Stefany: Parece que tudo tem caminhado para o pior, apesar de que a situação caótica já era esperada desde a última eleição, né. Tá sendo bem difícil acompanhar tudo, confesso passar dias fora das notícias pra poupar um pouco da saúde mental, pq às vezes é muita informação pra absorver do todo. Eu acredito nas nossas microbolhas de conscientização pra ganhar energia pra sair pra fora e tentar dialogar diante de tamanha ignorância e burrice. Estamos tentando.
Ainda não coloco os temas políticos na pauta principal das letras, mas não descarto a ideia. Acho que nossa presença como duas mulheres ocupando um palco e expressando suas ideias com instrumentos e microfones seja nosso próprio ato político.

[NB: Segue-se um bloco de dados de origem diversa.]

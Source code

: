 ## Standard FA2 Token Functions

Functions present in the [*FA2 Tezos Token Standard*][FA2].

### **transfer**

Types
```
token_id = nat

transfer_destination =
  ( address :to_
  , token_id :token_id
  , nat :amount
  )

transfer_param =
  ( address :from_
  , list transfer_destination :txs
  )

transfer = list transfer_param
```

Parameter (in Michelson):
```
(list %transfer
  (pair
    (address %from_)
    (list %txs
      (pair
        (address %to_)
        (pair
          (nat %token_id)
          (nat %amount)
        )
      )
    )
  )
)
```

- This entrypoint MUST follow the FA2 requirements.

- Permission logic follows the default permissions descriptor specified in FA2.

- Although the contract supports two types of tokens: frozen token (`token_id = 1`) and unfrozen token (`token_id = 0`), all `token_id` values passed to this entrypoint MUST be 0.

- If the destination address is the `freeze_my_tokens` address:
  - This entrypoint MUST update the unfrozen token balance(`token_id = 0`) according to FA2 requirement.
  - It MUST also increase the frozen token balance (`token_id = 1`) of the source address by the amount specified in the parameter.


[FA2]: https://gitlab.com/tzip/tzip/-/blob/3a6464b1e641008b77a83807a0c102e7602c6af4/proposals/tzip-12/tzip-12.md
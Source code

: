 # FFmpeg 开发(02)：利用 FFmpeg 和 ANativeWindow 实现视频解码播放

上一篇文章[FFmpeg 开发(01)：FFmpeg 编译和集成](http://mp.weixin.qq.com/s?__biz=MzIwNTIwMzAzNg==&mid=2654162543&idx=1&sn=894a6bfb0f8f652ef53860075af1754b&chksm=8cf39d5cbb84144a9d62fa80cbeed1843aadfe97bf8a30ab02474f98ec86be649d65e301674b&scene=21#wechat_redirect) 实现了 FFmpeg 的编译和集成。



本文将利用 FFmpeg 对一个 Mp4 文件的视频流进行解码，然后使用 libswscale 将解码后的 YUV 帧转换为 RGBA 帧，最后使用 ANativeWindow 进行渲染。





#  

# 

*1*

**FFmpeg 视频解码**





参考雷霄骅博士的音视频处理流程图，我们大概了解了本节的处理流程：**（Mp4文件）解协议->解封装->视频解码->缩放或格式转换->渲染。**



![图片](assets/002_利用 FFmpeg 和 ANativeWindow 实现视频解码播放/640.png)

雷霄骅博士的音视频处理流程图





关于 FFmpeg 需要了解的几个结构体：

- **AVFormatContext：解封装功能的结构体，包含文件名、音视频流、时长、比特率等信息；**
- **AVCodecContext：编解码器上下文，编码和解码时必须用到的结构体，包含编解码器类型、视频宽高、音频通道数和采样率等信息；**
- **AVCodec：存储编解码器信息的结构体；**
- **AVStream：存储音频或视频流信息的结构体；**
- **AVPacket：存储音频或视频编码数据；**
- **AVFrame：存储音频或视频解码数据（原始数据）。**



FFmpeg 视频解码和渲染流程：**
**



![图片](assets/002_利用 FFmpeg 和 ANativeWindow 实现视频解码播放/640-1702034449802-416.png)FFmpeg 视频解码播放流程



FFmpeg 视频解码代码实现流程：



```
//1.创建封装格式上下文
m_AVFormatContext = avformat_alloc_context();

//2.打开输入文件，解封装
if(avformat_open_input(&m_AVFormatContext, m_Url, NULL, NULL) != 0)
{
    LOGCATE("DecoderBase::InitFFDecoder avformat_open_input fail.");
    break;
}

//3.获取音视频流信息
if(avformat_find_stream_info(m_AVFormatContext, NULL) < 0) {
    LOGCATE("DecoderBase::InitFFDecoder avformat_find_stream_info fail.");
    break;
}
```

Fotos por: Mayara Vieira, XVII Feira Beco do Inferno 2019

INSIDE A5: Vocês participam de outros projetos culturais fora da banda? (como: artes, produções, etc). Quais?
Barcelli: Eu procuro participar sempre Girls Rock Camp Brasil e Ladies Rock Camp Brasil, atualmente colaboro com a PLéB, um projeto voltado para discussões relacionadas a pessoas pan lésbicas e bissexuais e projetos com oficina de bateria para mulheres, chama nóis…

Stefany: Faço parte do voluntariado do Girls Rock Camp, acampamento de empoderamento musical para meninas de 7 a 17 anos, e do Ladies Rock Camp onde as atividades são direcionadas a mulheres de 21 anos pra cima. Nos camps sou instrutora de guitarra, baixo e auxílio na oficina de stencil em camisetas, também já me arrisquei como produtora de banda.

 

INSIDE A5: O que vocês acham da cena musical sorocabana? E do interior? O que vocês destacam de coisas boas que acontecem na cidade?
Stefany: Acho muito rica na questão de diversidade musical, não é de agora que a galera se movimenta por aqui e faz acontecer uns rolês incríveis envolvendo as bandas locais. Desde INI, Wry, Biggs à Justine Never Knew The Rules, Fones, Her, A Transgressão, e as mais atuais CAP, Ventilas, Ana Paia, Vermenoise, Make It Stop, Wolf Among Us, gosto muito!
Em Itapetininga também vejo uma movimentação muito massa na cena, tenho acompanhado as bandas Tempos de Morte e Casa de Sal, sonzera chique demais.

 

INSIDE A5: O que planejam para esse semestre? Quais são os maiores obstáculos a se alcançar?
Stefany: Queremos tirar esses últimos meses do ano pra planejar nosso primeiro EP que pretendemos produzir no primeiro semestre de 2020. A ideia é até focar mais nos ensaios do que nos shows durante esse período de planejamento. Acho que o maior obstáculo sempre vai ser arranjar tempo e dinheiro pra seguir com os projetos rs.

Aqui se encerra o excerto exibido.